2012-11-29 Thread Patrick McLean
On 29/11/12 06:00 PM, Al Viro wrote:
 On Thu, Nov 29, 2012 at 05:54:02PM -0800, Patrick McLean wrote:
 Very interesting.  Do you have anything mounted on the corresponding
 directories on server?  The picture looks like you are getting empty
 fhandles in readdir+ respons for exactly the same directories that happen
 to be mountpoints on client.  In any case, we shouldn't do that blind
 d_drop() - empty fhandles can happen.  The only remaining question is
 why do they happen on that set of entries.  From my reading of
 encode_entryplus_baggage() it looks like we have compose_entry_fh()
 failing for those entries and those entries alone.  One possible cause
 would be d_mountpoint(dchild) being true on server.  If it is true, we
 can declare the case closed; if not, I really wonder what's going on.

 Those directories do have the server's own copies of the said directories 
 bind mounted at the moment in a separate mount namespace.
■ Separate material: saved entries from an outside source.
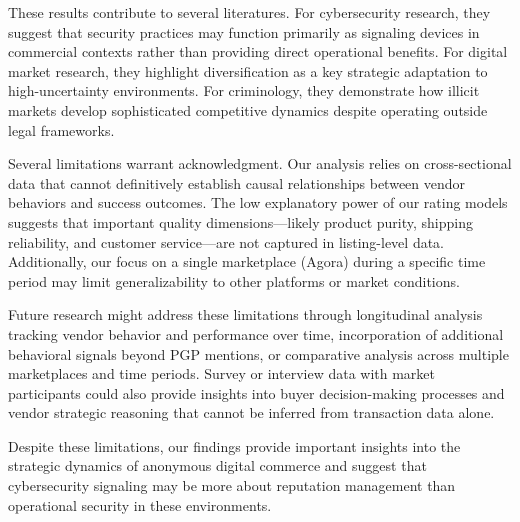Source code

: \documentclass{article}
\begin{document}
These results contribute to several literatures. For cybersecurity research, they suggest that security practices may function primarily as signaling devices in commercial contexts rather than providing direct operational benefits. For digital market research, they highlight diversification as a key strategic adaptation to high-uncertainty environments. For criminology, they demonstrate how illicit markets develop sophisticated competitive dynamics despite operating outside legal frameworks.

Several limitations warrant acknowledgment. Our analysis relies on cross-sectional data that cannot definitively establish causal relationships between vendor behaviors and success outcomes. The low explanatory power of our rating models suggests that important quality dimensions—likely product purity, shipping reliability, and customer service—are not captured in listing-level data. Additionally, our focus on a single marketplace (Agora) during a specific time period may limit generalizability to other platforms or market conditions.

Future research might address these limitations through longitudinal analysis tracking vendor behavior and performance over time, incorporation of additional behavioral signals beyond PGP mentions, or comparative analysis across multiple marketplaces and time periods. Survey or interview data with market participants could also provide insights into buyer decision-making processes and vendor strategic reasoning that cannot be inferred from transaction data alone.

Despite these limitations, our findings provide important insights into the strategic dynamics of anonymous digital commerce and suggest that cybersecurity signaling may be more about reputation management than operational security in these environments.



\end{document}
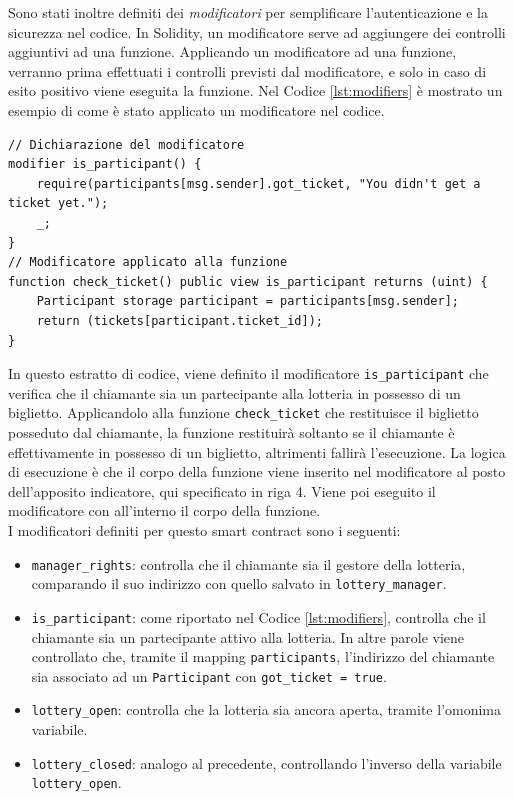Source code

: \documentclass[12pt,a4paper,openright,twoside]{report}
\begin{document}
Sono stati inoltre definiti dei \textit{modificatori} per semplificare l'autenticazione e la sicurezza nel codice. In Solidity, un modificatore serve ad aggiungere dei controlli aggiuntivi ad una funzione. Applicando un modificatore ad una funzione, verranno prima effettuati i controlli previsti dal modificatore, e solo in caso di esito positivo viene eseguita la funzione.
Nel Codice \ref{lst:modifiers} è mostrato un esempio di come è stato applicato un modificatore nel codice.
\begin{lstlisting}[language=Solidity, caption=Utilizzo dei modificatori, label={lst:modifiers}]
// Dichiarazione del modificatore
modifier is_participant() {
    require(participants[msg.sender].got_ticket, "You didn't get a ticket yet.");
    _;
}
// Modificatore applicato alla funzione
function check_ticket() public view is_participant returns (uint) {
    Participant storage participant = participants[msg.sender];
    return (tickets[participant.ticket_id]);
}
\end{lstlisting}
In questo estratto di codice, viene definito il modificatore \texttt{is\_participant} che verifica che il chiamante sia un partecipante alla lotteria in possesso di un biglietto. Applicandolo alla funzione \texttt{check\_ticket} che restituisce il biglietto posseduto dal chiamante, la funzione restituirà soltanto se il chiamante è effettivamente in possesso di un biglietto, altrimenti fallirà l'esecuzione. La logica di esecuzione è che il corpo della funzione viene inserito nel modificatore al posto dell'apposito indicatore, qui specificato in riga 4. Viene poi eseguito il modificatore con all'interno il corpo della funzione.\\ 
I modificatori definiti per questo smart contract sono i seguenti:
\begin{itemize}
    \item \texttt{manager\_rights}: controlla che il chiamante sia il gestore della lotteria, comparando il suo indirizzo con quello salvato in \texttt{lottery\_manager}.
    \item \texttt{is\_participant}: come riportato nel Codice \ref{lst:modifiers}, controlla che il chiamante sia un partecipante attivo alla lotteria. In altre parole viene controllato che, tramite il mapping \texttt{participants}, l'indirizzo del chiamante sia associato ad un \texttt{Participant} con \texttt{got\_ticket = true}.
    \item \texttt{lottery\_open}: controlla che la lotteria sia ancora aperta, tramite l'omonima variabile.
    \item \texttt{lottery\_closed}: analogo al precedente, controllando l'inverso della variabile \texttt{lottery\_open}.
\end{itemize}
\end{document}
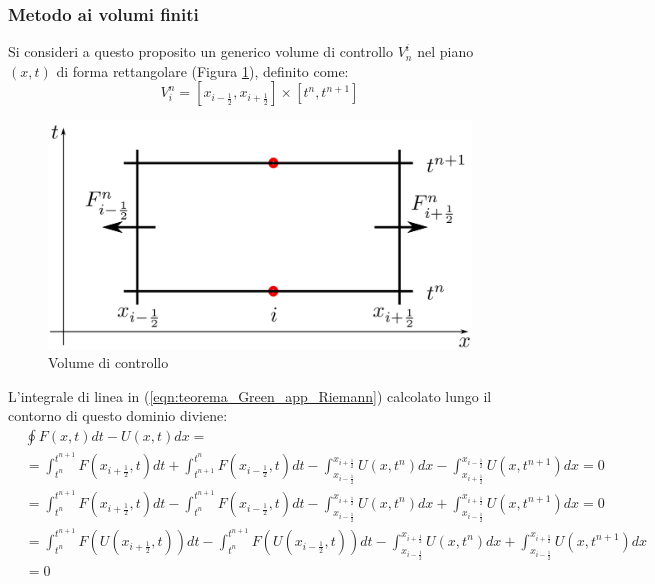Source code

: \documentclass[12pt]{article} %
\begin{document}
\subsubsection{Metodo ai volumi finiti}
\noindent Si consideri a questo proposito un generico volume di controllo $V^{i}_n$ nel piano $(x,t)$ di forma rettangolare (Figura \ref{fig:Volume di controllo}), definito come: 
\begin{equation}
    V^{n}_i=[x_{i-\frac{1}{2}},x_{i+\frac{1}{2}}]\times[t^n,t^{n+1}]
    \label{eqn:volume_di_controllo}
\end{equation}
\begin{figure} [H]
    \centering
    \includegraphics[width=0.5\columnwidth]{Volume di Controllo.png}
    \caption{Volume di controllo}
    \label{fig:Volume di controllo}
\end{figure}
\noindent L'integrale di linea in (\ref{eqn:teorema_Green_app_Riemann}) calcolato lungo il contorno di questo dominio diviene:
\begin{equation}
    \begin{split}
    &\oint F(x,t)dt - U(x,t)dx = \\ &=\int_{t^n}^{t^{n+1}}F\left(x_{i+\frac{1}{2}},t\right)dt+\int_{t^{n+1}}^{t^n}F\left(x_{i-\frac{1}{2}},t\right)dt-\int_{x_{i-\frac{1}{2}}}^{x_{i+\frac{1}{2}}}U\left(x,t^n\right)dx-\int_{x_{i+\frac{1}{2}}}^{x_{i-\frac{1}{2}}}U\left(x,t^{n+1}\right)dx=0 \\
    &=\int_{t^n}^{t^{n+1}}F\left(x_{i+\frac{1}{2}},t\right)dt-\int_{t^n}^{t^{n+1}}F\left(x_{i-\frac{1}{2}},t\right)dt-\int_{x_{i-\frac{1}{2}}}^{x_{i+\frac{1}{2}}}U\left(x,t^n\right)dx+\int_{x_{i-\frac{1}{2}}}^{x_{i+\frac{1}{2}}}U\left(x,t^{n+1}\right)dx=0 \\
    &=\int_{t^n}^{t^{n+1}}F\left(U\left(x_{i+\frac{1}{2}},t\right)\right)dt-\int_{t^n}^{t^{n+1}}F\left(U\left(x_{i-\frac{1}{2}},t\right)\right)dt-\int_{x_{i-\frac{1}{2}}}^{x_{i+\frac{1}{2}}}U\left(x,t^n\right)dx+\int_{x_{i-\frac{1}{2}}}^{x_{i+\frac{1}{2}}}U\left(x,t^{n+1}\right)dx \\ &=0
    \label{eqn:integrale_linea}
    \end{split}
\end{equation}
\end{document}
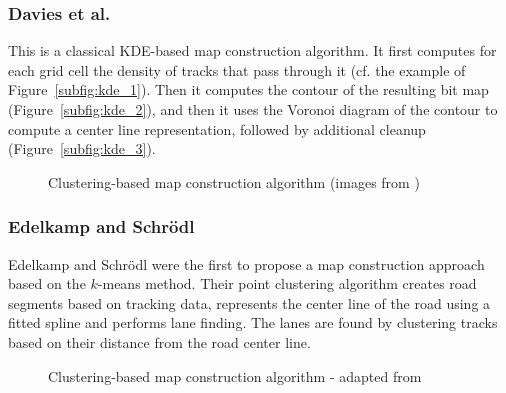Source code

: \documentclass[natbib]{svjour3}                    \smartqed  \usepackage[table]{xcolor}
\begin{document}
\subsubsection{Davies et al. \protect\cite{Davies:2006:SDR:1175887.1176088}}
This is a classical KDE-based map construction algorithm. It first computes for each grid cell the density of tracks that pass through it (cf. the example of Figure~\ref{subfig:kde_1}). Then it computes the contour of the resulting bit map (Figure~\ref{subfig:kde_2}), and then it uses the Voronoi diagram of the contour to compute a center line representation, followed by additional cleanup (Figure~\ref{subfig:kde_3}).

\begin{figure}[htbp]
 \begin{center} 
 \end{center}
\caption{Clustering-based map construction algorithm (images from \cite{Davies:2006:SDR:1175887.1176088})}
\label{fig:kde}
\end{figure}


\subsubsection{Edelkamp and Schr\"odl \protect\cite{edelkamp:2003:rpmi}}

Edelkamp and Schr\"odl \cite{edelkamp:2003:rpmi} were the first to propose a map construction approach based on the $k$-means method. Their point clustering algorithm creates road segments based on tracking data, represents the center line of the road using a fitted spline and performs lane finding. The lanes are found by clustering tracks based on their distance from the road center line.

\begin{figure}[htbp]
 \begin{center} 
 \end{center}
\caption{Clustering-based map construction algorithm - adapted from \cite{edelkamp:2003:rpmi}}
\label{fig:edelkamp}
\end{figure}
 
\end{document}
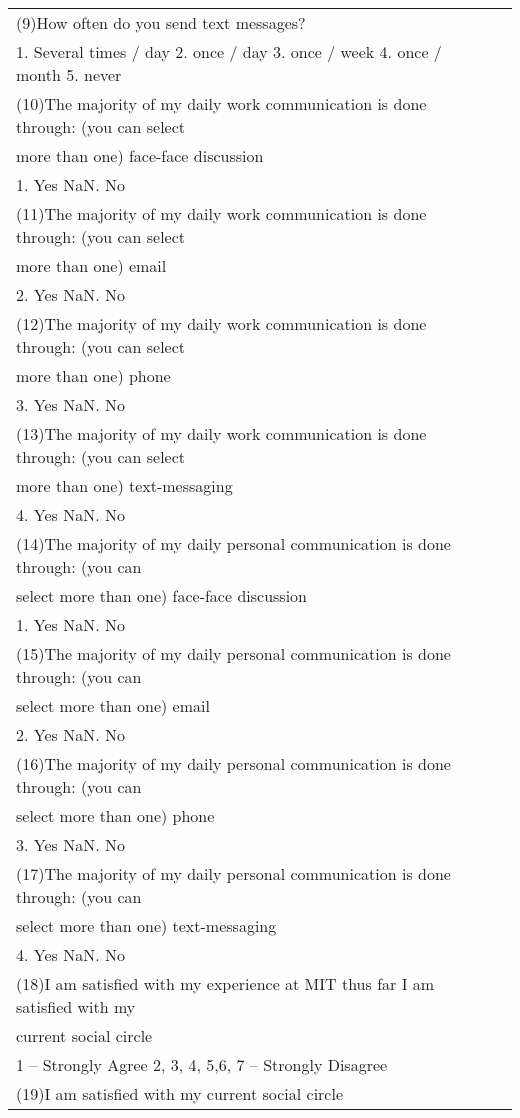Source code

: \begin{longtable}[l]{l*{1}{l}}
(9)How often do you send text messages? \\
1. Several times / day 2. once / day 3. once / week 4. once / month 5. never \\
(10)The majority of my daily work communication is done through: (you can select\\
more than one) face-face discussion \\
1. Yes NaN. No \\
(11)The majority of my daily work communication is done through: (you can select\\
more than one) email \\
2. Yes NaN. No \\
(12)The majority of my daily work communication is done through: (you can select\\
more than one) phone \\
3. Yes NaN. No \\
(13)The majority of my daily work communication is done through: (you can select\\
more than one) text-messaging \\
4. Yes NaN. No \\
(14)The majority of my daily personal communication is done through: (you can \\
select more than one) face-face discussion \\
1. Yes NaN. No \\
(15)The majority of my daily personal communication is done through: (you can \\
select more than one) email \\
2. Yes NaN. No \\
(16)The majority of my daily personal communication is done through: (you can \\
select more than one) phone \\
3. Yes NaN. No \\
(17)The majority of my daily personal communication is done through: (you can \\
select more than one) text-messaging \\
4. Yes NaN. No \\
(18)I am satisfied with my experience at MIT thus far I am satisfied with my\\
current social circle  \\
1 – Strongly Agree 2, 3, 4, 5,6, 7 – Strongly Disagree \\
(19)I am satisfied with my current social circle \\

\end{longtable}
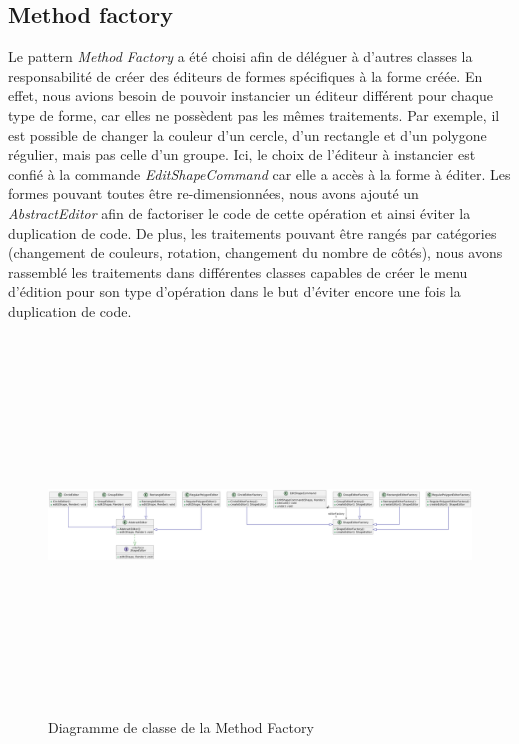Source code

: \documentclass{article}
\begin{document}
\subsection{Method factory}
Le pattern \textit{Method Factory} a été choisi afin de déléguer à d'autres classes la responsabilité de créer des éditeurs de formes
spécifiques à la forme créée. En effet, nous avions besoin de pouvoir instancier un éditeur différent pour chaque type de forme, car elles
ne possèdent pas les mêmes traitements. Par exemple, il est possible de changer la couleur d'un cercle, d'un rectangle et d'un polygone régulier, mais pas celle d'un groupe.
Ici, le choix de l'éditeur à instancier est confié à la commande \textit{EditShapeCommand} car elle a accès à la forme à éditer. Les formes pouvant toutes
être re-dimensionnées, nous avons ajouté un \textit{AbstractEditor} afin de factoriser le code de cette opération et ainsi éviter la duplication de code.
De plus, les traitements pouvant être rangés par catégories (changement de couleurs, rotation, changement du nombre de côtés), nous avons rassemblé les traitements
dans différentes classes capables de créer le menu d'édition pour son type d'opération dans le but d'éviter encore une fois la duplication de code.
\begin{figure}[h]
    \centering
    \includegraphics[width=\textwidth,height=10.0cm,keepaspectratio]{methodFactory.png}
    \caption{Diagramme de classe de la Method Factory}
    \label{MethodFactory}
\end{figure}
\FloatBarrier
\end{document}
 Unmounting those directories on the server does appear to stop the WARN_ON 
 from triggering.
 
 OK, that settles it.  WARN_ON() and printks in the area can be dropped;
 the right fix is below.  However, there's a similar place in cifs that
 also needs to be dealt with and I really, really wonder why the hell do
 we do d_drop() in nfs_revalidate_lookup().  It's not relevant in this
 bug, but I would like to understand what's wrong with simply returning
 0 from -d_revalidate() and letting the caller (in fs/namei.c) take care
 of unhashing, etc. itself.  Would make have_submounts() in there pointless
 as well - we could just return 0 and let d_invalidate() take care of the
 checks...  Trond?
 
 diff --git a/fs/nfs/dir.c b/fs/nfs/dir.c
 --- a/fs/nfs/dir.c
 +++ b/fs/nfs/dir.c
 @@ -450,7 +450,8 @@ void nfs_prime_dcache(struct dentry *parent, struct 
 nfs_entry *entry)
   nfs_refresh_inode(dentry-d_inode, entry-fattr);
   goto out;
   } else {
 - d_drop(dentry);
 + if (d_invalidate(dentry) != 0)
 + goto out;
   dput(dentry);
   }
   }

Excellent, thanks. Is there any chance this will make it to 3.7? Also we might 
want to cc stable@ on this as well since it is a regression in 3.6.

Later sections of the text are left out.